BEGIN Data for the task
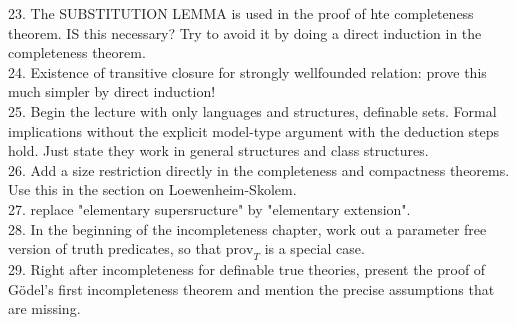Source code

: \documentclass[a4paper, 11pt]{amsart}
\theoremstyle{remark}
\newcommand{\prov}{\mathrm{prov}}
\begin{document}
{23. The SUBSTITUTION LEMMA is used in the proof of hte completeness theorem. IS this necessary? Try to avoid it by doing a direct induction in the completeness theorem. \\ 
24. Existence of transitive closure for strongly wellfounded relation: prove this much simpler by direct induction! \\ 
25. Begin the lecture with only languages and structures, definable sets. Formal implications without the explicit model-type argument with the deduction steps hold. Just state they work in general structures and class structures. \\ 
26. Add a size restriction directly in the completeness and compactness theorems. Use this in the section on Loewenheim-Skolem. \\ 
27. replace "elementary supersructure" by "elementary extension".\\ 
28. In the beginning of the incompleteness chapter, work out a parameter free version of truth predicates, so that $\prov_T$ is a special case. \\ 
29. Right after incompleteness for definable true theories, present the proof of G\"odel's first incompleteness theorem and mention the precise assumptions that are missing. 
} 





\fi 






\end{document}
END Data for the task
▸ **Problem to work on**
All of the data above is to be repeated exactly, with the pictures left out.

▸ **Exercise solution**
Source code

: \documentclass[a4paper, 11pt]{amsart}
\theoremstyle{remark}
\newcommand{\prov}{\mathrm{prov}}
\begin{document}
{23. The SUBSTITUTION LEMMA is used in the proof of hte completeness theorem. IS this necessary? Try to avoid it by doing a direct induction in the completeness theorem. \\ 
24. Existence of transitive closure for strongly wellfounded relation: prove this much simpler by direct induction! \\ 
25. Begin the lecture with only languages and structures, definable sets. Formal implications without the explicit model-type argument with the deduction steps hold. Just state they work in general structures and class structures. \\ 
26. Add a size restriction directly in the completeness and compactness theorems. Use this in the section on Loewenheim-Skolem. \\ 
27. replace "elementary supersructure" by "elementary extension".\\ 
28. In the beginning of the incompleteness chapter, work out a parameter free version of truth predicates, so that $\prov_T$ is a special case. \\ 
29. Right after incompleteness for definable true theories, present the proof of G\"odel's first incompleteness theorem and mention the precise assumptions that are missing. 
} 





\fi 






\end{document}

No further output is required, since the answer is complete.